Nel 2014 il Coni ha formalmente restituito il Flaminio al Campidoglio. Seppur dichiarato "opera di eccellenza" dal Ministero per i Beni e le Attività culturali, da ormai sette anni versa in stato di totale abbandono e incuria, messo incredibilmente nel dimenticatoio dalla sindaca Virginia Raggi. Nel corso del tempo si sono moltiplicati gli appelli per "salvare" lo stadio, così come i progetti di riqualificazione, tutti svaniti nel nulla. "Non possiamo investire su una cosa che non è nostra", la spiegazione di Giovanni Malagò, presidente del Coni. In vista della candidatura di Roma alle Olimpiadi del 2024 (poi sfumata), lanciò una provocazione. "Il Comune ce lo venda al prezzo simbolico di un euro, e investiremo noi gli 8-10 milioni di euro necessari per rilanciarlo". Nel mezzo il solito rimpallo di responsabilità, con un contenzioso nato tra il Campidoglio e il Coni, per stabilire a chi spettasse la manutenzione del malridotto impianto. Intanto il Flaminio cade a pezzi. Nel 2016 i periti nominati dal Tribunale civile di Roma depositano 290 pagine di perizia in cui denunciano che alcuni locali della struttura sono "prossimi al collasso".

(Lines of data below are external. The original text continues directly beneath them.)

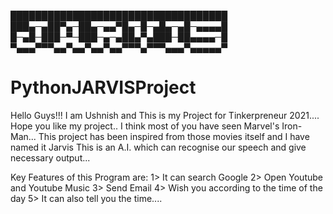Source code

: 
███████████████████████████████████
███▄─▄██▀▄─██▄─▄▄▀█▄─█─▄█▄─▄█─▄▄▄▄█
█─▄█─███─▀─███─▄─▄██▄▀▄███─██▄▄▄▄─█
▀▄▄▄▀▀▀▄▄▀▄▄▀▄▄▀▄▄▀▀▀▄▀▀▀▄▄▄▀▄▄▄▄▄▀

# PythonJARVISProject
Hello Guys!!! I am Ushnish and This is my Project for Tinkerpreneur 2021.... Hope you like my project..
I think most of you have seen Marvel's Iron-Man... This project has been inspired from those movies itself and I have named it Jarvis
This is an A.I. which can recognise our speech and give necessary output...

Key Features of this Program are: 
1> It can search Google
2> Open Youtube and Youtube Music
3> Send Email
4> Wish you according to the time of the day
5> It can also tell you the time....

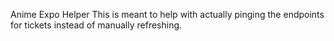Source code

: Anime Expo Helper
This is meant to help with actually pinging the endpoints for tickets instead of manually refreshing.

Nell'agosto 2017 sembra arrivare la classica manna dal cielo. La Getty Foundation di Los Angeles stanzia 160mila dollari per finanziare un progetto di recupero della struttura, affidato alla facoltà di Architettura dell'Università La Sapienza. Dopo un anno di lavoro i risultati si conosceranno tra pochi mesi. "Il Flaminio? E' una questione importantissima a cui stiamo lavorando incessantemente", dichiara Daniele Frongia, assessore allo Sport del Comune di Roma. "Qui non si è mai visto, il quartiere vive nel degrado più totale - si sfoga una residente - su viale Tiziano è diventato pericoloso anche portare a spasso il cane, e pensare che siamo ai Parioli.. ". Nel frattempo il Flaminio continua ad essere una gigantesca carcassa arruginita, tra degrado e rischio crolli l'ipotesi demolizione (che tutti scongiurano) diventa sempre più concreta.